◆ About this task ◆
Repeat the lines below exactly as written, please, from the line with "I'm still working" to the line with "The dossier-fed context", both lines included, and no others.

◆ Raw data ◆
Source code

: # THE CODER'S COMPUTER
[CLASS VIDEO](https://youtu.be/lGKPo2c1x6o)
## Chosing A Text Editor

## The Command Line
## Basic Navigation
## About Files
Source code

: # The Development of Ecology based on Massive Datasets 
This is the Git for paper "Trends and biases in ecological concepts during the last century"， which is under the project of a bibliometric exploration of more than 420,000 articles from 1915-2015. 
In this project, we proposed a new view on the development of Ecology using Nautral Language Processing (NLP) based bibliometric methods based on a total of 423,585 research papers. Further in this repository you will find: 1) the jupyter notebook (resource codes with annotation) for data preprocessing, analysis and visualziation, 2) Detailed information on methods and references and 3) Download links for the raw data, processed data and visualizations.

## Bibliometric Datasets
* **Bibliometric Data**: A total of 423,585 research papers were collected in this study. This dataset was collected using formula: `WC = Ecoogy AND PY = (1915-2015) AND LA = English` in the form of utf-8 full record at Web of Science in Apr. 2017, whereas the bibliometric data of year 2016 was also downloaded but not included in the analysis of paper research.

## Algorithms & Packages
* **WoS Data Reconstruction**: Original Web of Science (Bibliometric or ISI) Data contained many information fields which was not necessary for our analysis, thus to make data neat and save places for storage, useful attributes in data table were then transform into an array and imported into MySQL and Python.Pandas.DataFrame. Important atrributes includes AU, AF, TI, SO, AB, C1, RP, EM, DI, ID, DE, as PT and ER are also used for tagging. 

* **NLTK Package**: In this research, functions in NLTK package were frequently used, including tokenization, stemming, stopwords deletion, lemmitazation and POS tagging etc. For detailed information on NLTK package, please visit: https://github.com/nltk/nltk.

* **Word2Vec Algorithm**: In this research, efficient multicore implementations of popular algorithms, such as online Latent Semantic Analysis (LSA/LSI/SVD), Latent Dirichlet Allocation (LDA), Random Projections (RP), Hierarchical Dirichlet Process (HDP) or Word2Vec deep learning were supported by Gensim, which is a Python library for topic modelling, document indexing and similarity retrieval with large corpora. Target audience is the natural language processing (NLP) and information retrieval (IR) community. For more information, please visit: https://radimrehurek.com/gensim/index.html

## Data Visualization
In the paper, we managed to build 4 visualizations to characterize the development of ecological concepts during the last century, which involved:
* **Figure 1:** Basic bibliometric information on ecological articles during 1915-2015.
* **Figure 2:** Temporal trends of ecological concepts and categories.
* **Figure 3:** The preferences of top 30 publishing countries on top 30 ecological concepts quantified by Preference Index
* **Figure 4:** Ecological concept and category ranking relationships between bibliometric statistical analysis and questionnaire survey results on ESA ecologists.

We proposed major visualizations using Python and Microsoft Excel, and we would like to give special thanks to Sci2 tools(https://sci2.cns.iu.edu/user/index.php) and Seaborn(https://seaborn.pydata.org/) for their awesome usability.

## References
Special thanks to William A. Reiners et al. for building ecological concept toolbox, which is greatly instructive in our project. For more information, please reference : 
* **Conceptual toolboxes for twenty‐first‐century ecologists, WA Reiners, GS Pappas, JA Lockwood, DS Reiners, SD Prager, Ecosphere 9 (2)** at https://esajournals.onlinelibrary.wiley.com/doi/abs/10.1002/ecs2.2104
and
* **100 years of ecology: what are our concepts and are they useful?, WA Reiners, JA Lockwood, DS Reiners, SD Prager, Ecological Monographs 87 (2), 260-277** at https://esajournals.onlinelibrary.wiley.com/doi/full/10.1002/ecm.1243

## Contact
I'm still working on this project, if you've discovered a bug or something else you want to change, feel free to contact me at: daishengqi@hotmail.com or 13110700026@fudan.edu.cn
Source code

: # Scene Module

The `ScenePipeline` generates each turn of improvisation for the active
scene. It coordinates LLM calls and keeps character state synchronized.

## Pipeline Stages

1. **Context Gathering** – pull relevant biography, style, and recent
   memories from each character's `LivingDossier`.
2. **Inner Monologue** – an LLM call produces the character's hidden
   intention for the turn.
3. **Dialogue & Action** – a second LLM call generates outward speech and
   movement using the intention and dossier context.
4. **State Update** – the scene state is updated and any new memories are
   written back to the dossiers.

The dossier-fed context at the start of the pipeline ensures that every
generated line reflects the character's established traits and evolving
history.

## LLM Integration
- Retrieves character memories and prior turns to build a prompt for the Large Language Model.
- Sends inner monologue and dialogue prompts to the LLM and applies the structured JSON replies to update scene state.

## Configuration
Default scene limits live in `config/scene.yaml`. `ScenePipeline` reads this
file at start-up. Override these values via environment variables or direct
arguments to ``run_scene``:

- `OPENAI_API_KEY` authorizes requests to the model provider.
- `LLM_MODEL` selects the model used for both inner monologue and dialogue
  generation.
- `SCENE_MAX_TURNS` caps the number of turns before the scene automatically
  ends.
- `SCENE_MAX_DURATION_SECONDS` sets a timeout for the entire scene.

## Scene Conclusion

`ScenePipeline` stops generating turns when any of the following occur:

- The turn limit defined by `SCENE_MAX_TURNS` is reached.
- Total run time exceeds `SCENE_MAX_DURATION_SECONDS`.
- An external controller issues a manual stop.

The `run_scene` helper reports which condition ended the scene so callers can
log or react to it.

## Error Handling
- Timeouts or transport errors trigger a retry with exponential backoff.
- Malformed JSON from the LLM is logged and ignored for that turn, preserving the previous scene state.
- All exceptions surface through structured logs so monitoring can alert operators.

◆ Task solution ◆
I'm still working on this project, if you've discovered a bug or something else you want to change, feel free to contact me at: daishengqi@hotmail.com or 13110700026@fudan.edu.cn
Source code

: # Scene Module

The `ScenePipeline` generates each turn of improvisation for the active
scene. It coordinates LLM calls and keeps character state synchronized.

## Pipeline Stages

1. **Context Gathering** – pull relevant biography, style, and recent
   memories from each character's `LivingDossier`.
2. **Inner Monologue** – an LLM call produces the character's hidden
   intention for the turn.
3. **Dialogue & Action** – a second LLM call generates outward speech and
   movement using the intention and dossier context.
4. **State Update** – the scene state is updated and any new memories are
   written back to the dossiers.

The dossier-fed context at the start of the pipeline ensures that every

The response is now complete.